I've been reading all about Bob Dylan being unreachable; the Nobel Prize Committee wants to get a hold of him to give him his medal and a bunch of money, but Dylan won't return their calls. Same thing with Bill Murray; he's notorious for not having an agent or manager or secretary and for never returning phone calls and not giving a hoot in hell about publicity.
What is it with these people? Are they crazy?
Crazy like a fox. Or like J.D. Salinger.
These people have gone beyond the hype of fame, to discover the Land of Fame Zen -- where privacy, if not modesty, reigns, and the media goblins have been expelled forever.

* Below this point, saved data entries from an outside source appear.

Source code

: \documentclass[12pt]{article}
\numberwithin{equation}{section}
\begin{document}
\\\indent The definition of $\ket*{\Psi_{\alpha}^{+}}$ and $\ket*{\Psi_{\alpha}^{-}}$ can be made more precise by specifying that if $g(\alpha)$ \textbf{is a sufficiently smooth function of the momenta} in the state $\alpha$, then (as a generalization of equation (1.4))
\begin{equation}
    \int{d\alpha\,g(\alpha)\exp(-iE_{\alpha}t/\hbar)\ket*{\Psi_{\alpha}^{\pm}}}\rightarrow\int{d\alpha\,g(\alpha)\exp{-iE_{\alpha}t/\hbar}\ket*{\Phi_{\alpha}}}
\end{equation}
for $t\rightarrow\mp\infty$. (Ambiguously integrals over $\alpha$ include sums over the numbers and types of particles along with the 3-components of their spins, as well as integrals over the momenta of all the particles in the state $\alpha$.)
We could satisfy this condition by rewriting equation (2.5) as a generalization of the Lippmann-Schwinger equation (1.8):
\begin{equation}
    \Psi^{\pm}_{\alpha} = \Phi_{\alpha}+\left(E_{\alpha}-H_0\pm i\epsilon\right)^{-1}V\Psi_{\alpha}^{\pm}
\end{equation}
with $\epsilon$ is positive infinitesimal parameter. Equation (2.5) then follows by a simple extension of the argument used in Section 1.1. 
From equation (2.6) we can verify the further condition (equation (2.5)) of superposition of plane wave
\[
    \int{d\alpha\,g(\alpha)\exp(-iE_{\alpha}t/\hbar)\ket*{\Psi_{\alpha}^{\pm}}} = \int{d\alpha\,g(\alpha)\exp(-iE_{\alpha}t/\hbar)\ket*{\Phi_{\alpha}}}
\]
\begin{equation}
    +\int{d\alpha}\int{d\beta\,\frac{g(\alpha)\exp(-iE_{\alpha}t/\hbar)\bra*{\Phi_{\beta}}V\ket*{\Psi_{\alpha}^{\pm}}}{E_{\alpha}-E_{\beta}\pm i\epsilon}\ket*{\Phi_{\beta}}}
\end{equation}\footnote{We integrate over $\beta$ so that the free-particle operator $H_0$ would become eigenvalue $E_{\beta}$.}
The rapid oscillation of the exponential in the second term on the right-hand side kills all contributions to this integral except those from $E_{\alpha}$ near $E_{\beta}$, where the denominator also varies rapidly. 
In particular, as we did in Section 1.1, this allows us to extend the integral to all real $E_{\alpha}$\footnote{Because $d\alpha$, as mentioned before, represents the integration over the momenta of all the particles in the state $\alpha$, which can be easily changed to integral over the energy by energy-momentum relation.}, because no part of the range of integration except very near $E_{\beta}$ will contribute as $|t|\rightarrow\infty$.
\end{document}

And that's how famous I want to be.
I'll go back and live in Thailand, where I spent two years as a missionary and five years as an English teacher. Pick up where I left off with my girlfriend Joom. Live on a durian plantation in a teak wood shack. No cell phone. No internet. No indoor plumbing. Just unreliable mail delivery. Any darn reporter who wants an exclusive will have to tramp through thorny jungle trails, barely wide enough for a python, to reach my compound. And the chances will be very good that I won't be there, because I don't care enough about journalists or publicity to follow the rules of normal hospitality. They can talk to Joom, who barely speaks English.
And if I decide to fly over to Hawaii to see my good bud Barack in his retirement, for some golf or body surfing, you can bet dollars to donuts I won't alert the media. Especially the social media. No Twitter or Facebook for me, kemosabe.
I'll have a beard-growing contest with Letterman, and the press won't know a dang thing about it until it's over -- and the only information they'll get about it is from Letterman, the blabbermouth.
I'll be so elusive and aloof that all the biographies written about me will have to use the word "Unauthorized" in the title.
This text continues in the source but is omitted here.